3. Having regard to these decisions, and (the evidence in the case which shows that there was no negligence on the part of the railway company as the waggon in which the bags were sent was water, (tight, it is difficult to hold that misconduct on the part of the railway department or its servants has been proved.
4. But in a case in Jamunadas Ranjas v. E.I. Ry. Co. 1933 Pat. 630, , which is very similar to the present case on the facts, it was held that 'misconduct' was proved. In that case misconduct under risk note form H was construed to mean 'failure to do what is required of a person to do.' 'Failure to provide against such ordinary contingency such as rain-water forcing itself into the waggon and causing damage to grain' was construed to be misconduct in that case. This case entirely supports the respondent. The learned Judge observed.
that the fact that the rain-water did enter the waggon and cause damage to the plaintiff's consignment is itself sufficient to show that; proper and requisite precautions were not taken by the railway department to provide against such risk contingency.
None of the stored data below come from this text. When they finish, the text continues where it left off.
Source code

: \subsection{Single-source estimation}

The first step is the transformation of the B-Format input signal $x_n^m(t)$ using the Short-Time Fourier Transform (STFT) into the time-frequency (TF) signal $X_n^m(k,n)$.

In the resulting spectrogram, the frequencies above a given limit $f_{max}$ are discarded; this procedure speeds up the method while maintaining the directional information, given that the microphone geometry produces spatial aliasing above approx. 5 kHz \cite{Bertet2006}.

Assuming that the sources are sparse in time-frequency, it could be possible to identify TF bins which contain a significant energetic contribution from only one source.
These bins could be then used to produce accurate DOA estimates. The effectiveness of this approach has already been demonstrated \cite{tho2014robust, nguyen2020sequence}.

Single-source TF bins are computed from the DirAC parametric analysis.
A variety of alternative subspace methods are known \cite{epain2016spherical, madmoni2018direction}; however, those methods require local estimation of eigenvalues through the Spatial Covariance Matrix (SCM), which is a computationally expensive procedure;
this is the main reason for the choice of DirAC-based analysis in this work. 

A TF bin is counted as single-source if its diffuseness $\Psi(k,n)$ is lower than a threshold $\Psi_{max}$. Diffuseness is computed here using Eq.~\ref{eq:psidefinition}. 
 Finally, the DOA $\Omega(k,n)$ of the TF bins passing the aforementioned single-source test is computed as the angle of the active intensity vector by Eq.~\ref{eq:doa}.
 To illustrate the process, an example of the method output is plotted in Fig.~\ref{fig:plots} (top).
5. Having regard to the facts of the present case I am unable to follow the above decision. The railway company have done all that they could. They could not do more than what they did, viz., provide a water-tight compartment for carrying the bags. The damage that was caused was clearly the result of an. accident and not misconduct on the part of the railway company. I would therefore set aside the lower Court's decree and dismiss the plaintiff's suit with respect to both his claims. In the circumstances each party will bear its own costs throughout.